[Opening Supplied records section]
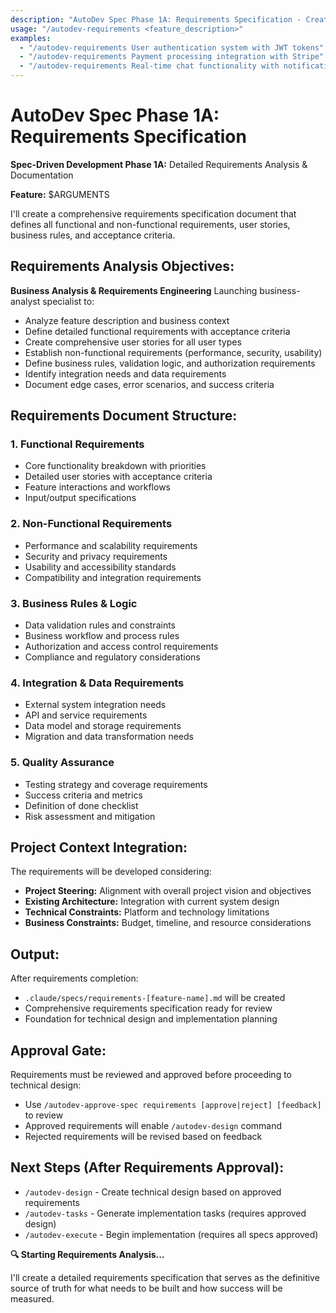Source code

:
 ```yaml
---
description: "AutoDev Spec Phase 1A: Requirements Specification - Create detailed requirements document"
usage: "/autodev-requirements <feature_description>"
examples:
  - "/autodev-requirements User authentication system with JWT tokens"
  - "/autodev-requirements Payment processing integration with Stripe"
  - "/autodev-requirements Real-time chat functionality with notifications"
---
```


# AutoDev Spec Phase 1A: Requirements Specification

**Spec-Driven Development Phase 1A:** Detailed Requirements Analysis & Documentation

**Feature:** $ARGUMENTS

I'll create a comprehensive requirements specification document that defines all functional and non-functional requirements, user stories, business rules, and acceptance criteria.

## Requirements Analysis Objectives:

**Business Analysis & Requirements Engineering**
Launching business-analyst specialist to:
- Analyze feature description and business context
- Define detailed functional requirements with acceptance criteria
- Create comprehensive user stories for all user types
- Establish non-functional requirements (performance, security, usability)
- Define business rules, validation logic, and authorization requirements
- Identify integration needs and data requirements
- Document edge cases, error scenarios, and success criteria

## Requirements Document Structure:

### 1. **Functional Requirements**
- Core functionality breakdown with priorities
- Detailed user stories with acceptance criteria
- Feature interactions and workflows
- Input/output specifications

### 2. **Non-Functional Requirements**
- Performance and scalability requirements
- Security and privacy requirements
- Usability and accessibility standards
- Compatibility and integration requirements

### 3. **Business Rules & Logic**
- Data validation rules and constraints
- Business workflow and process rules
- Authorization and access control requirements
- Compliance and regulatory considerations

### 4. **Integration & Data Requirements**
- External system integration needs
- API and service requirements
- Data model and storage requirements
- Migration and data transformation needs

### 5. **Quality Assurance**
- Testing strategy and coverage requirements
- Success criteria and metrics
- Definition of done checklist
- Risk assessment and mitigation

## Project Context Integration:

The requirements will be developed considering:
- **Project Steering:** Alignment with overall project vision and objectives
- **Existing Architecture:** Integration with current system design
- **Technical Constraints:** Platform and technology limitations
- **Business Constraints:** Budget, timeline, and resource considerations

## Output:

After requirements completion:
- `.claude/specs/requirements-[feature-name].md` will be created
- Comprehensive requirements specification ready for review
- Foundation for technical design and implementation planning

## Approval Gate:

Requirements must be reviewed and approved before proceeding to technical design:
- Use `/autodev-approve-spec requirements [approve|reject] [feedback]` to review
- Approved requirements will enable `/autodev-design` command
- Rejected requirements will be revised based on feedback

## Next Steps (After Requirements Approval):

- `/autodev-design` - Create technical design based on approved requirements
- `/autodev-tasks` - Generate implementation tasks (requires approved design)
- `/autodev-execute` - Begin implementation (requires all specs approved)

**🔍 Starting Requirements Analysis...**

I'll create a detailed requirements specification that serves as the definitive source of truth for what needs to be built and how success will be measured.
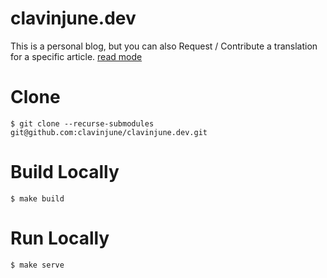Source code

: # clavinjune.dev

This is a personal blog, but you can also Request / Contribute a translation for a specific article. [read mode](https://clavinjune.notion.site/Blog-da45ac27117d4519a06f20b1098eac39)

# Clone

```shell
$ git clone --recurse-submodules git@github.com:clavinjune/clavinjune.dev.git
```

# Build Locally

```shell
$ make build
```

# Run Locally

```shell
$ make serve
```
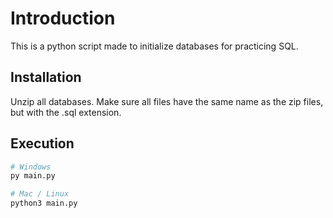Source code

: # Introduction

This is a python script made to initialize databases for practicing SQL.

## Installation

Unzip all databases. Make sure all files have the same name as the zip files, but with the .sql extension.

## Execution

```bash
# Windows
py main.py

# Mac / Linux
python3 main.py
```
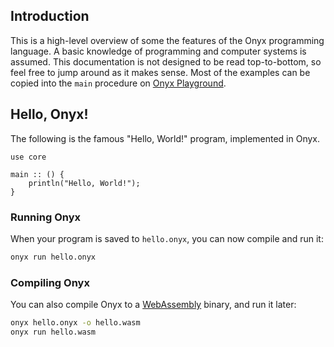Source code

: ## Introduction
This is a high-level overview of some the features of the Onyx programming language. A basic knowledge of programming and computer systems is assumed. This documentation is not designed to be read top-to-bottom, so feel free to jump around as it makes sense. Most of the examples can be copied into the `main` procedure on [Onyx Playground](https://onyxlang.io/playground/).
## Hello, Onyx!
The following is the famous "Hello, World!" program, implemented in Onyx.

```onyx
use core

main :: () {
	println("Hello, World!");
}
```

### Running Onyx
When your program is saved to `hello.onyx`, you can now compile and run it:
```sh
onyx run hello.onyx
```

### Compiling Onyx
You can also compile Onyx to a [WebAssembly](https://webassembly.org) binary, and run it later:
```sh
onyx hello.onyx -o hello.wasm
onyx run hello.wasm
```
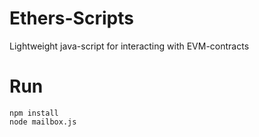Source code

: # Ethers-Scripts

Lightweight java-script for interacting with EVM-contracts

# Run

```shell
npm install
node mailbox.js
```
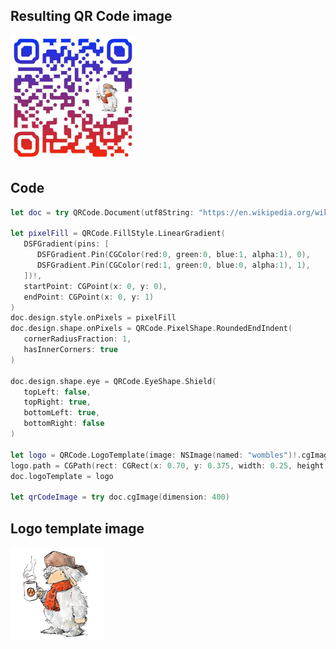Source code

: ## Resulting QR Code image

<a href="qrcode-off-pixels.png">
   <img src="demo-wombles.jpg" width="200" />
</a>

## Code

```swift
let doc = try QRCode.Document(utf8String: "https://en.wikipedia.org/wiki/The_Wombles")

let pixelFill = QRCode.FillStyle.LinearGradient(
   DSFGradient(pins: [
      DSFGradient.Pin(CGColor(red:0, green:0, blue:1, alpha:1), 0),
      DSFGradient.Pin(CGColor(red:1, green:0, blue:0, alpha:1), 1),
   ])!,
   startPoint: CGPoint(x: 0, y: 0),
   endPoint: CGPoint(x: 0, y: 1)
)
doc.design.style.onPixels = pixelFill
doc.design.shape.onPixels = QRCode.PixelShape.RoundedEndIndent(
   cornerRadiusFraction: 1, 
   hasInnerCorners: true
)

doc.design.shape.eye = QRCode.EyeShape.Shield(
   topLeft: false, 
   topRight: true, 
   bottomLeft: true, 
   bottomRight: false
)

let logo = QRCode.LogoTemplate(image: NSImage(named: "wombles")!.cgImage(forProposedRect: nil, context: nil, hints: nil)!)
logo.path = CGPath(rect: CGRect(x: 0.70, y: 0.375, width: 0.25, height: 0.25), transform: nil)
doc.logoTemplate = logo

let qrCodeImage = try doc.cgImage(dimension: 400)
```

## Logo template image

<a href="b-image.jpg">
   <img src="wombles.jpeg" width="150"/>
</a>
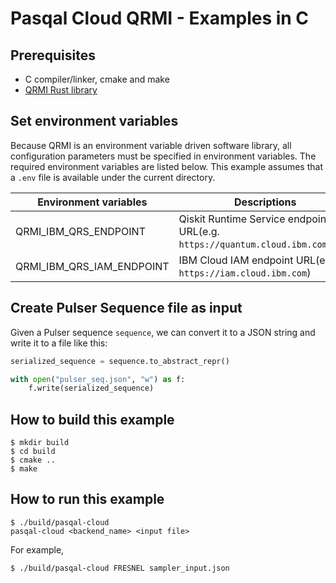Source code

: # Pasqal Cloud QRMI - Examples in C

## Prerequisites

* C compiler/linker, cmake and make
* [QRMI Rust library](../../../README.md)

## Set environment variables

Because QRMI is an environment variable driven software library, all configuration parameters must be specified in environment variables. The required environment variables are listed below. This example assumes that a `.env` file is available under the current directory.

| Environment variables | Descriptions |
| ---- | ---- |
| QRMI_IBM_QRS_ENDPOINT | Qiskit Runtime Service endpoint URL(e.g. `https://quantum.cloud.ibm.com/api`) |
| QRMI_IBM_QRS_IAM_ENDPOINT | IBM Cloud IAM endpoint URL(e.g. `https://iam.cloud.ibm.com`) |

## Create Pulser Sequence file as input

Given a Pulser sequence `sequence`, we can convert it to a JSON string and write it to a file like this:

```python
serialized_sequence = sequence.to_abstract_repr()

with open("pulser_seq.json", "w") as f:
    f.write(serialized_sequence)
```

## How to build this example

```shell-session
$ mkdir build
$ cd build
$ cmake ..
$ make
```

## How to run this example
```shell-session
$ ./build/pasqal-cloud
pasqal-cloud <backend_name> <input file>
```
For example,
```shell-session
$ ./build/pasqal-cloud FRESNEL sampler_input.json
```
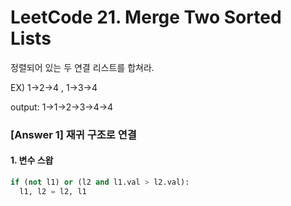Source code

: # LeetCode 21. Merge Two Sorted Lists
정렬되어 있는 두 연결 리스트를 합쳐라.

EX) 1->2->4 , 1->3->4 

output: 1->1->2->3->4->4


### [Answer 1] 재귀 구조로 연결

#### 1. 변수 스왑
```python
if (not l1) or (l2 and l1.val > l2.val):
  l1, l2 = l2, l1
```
[Closing Supplied records section]
[Opening Supplied records section]
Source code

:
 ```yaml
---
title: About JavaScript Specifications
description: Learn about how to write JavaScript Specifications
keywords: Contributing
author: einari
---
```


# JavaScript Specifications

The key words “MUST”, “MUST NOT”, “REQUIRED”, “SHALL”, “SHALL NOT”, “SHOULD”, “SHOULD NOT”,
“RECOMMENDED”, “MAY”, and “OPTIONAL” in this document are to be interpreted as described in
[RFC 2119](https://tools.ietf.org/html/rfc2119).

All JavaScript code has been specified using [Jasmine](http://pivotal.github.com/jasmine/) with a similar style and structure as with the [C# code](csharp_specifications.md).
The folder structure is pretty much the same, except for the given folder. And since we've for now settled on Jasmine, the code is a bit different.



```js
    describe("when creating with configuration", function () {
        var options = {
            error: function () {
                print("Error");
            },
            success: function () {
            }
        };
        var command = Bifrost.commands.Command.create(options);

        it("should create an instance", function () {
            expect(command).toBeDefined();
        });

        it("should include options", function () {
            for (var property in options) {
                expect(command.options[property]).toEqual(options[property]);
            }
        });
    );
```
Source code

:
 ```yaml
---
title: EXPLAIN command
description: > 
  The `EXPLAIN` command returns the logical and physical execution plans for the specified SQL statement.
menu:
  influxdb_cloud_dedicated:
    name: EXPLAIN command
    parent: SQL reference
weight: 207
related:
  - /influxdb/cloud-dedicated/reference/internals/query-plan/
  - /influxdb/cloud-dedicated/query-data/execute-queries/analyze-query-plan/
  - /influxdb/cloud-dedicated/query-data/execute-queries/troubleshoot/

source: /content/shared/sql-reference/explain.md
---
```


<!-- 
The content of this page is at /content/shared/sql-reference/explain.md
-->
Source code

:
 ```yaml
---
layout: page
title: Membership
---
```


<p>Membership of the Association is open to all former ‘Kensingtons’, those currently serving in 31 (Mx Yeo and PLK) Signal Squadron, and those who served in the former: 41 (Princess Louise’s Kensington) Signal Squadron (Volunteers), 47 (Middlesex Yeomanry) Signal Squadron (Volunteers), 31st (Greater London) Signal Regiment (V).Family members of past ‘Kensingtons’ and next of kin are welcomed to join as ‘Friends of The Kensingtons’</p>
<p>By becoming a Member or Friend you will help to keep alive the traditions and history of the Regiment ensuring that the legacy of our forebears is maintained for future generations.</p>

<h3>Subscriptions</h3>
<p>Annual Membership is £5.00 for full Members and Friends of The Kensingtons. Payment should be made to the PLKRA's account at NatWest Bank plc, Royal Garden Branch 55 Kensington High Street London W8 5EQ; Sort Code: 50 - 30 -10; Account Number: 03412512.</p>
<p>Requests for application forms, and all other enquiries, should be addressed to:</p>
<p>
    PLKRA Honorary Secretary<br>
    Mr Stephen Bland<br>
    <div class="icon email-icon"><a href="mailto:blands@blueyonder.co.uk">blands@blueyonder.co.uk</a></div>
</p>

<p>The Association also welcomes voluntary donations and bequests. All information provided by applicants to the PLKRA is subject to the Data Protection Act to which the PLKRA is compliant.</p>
[Closing Supplied records section]
- Task details: Search the data above for lines holding "specified" and copy each of them.

- Output of the task:
Because QRMI is an environment variable driven software library, all configuration parameters must be specified in environment variables. The required environment variables are listed below. This example assumes that a `.env` file is available under the current directory.
All JavaScript code has been specified using [Jasmine](http://pivotal.github.com/jasmine/) with a similar style and structure as with the [C# code](csharp_specifications.md).
  The `EXPLAIN` command returns the logical and physical execution plans for the specified SQL statement.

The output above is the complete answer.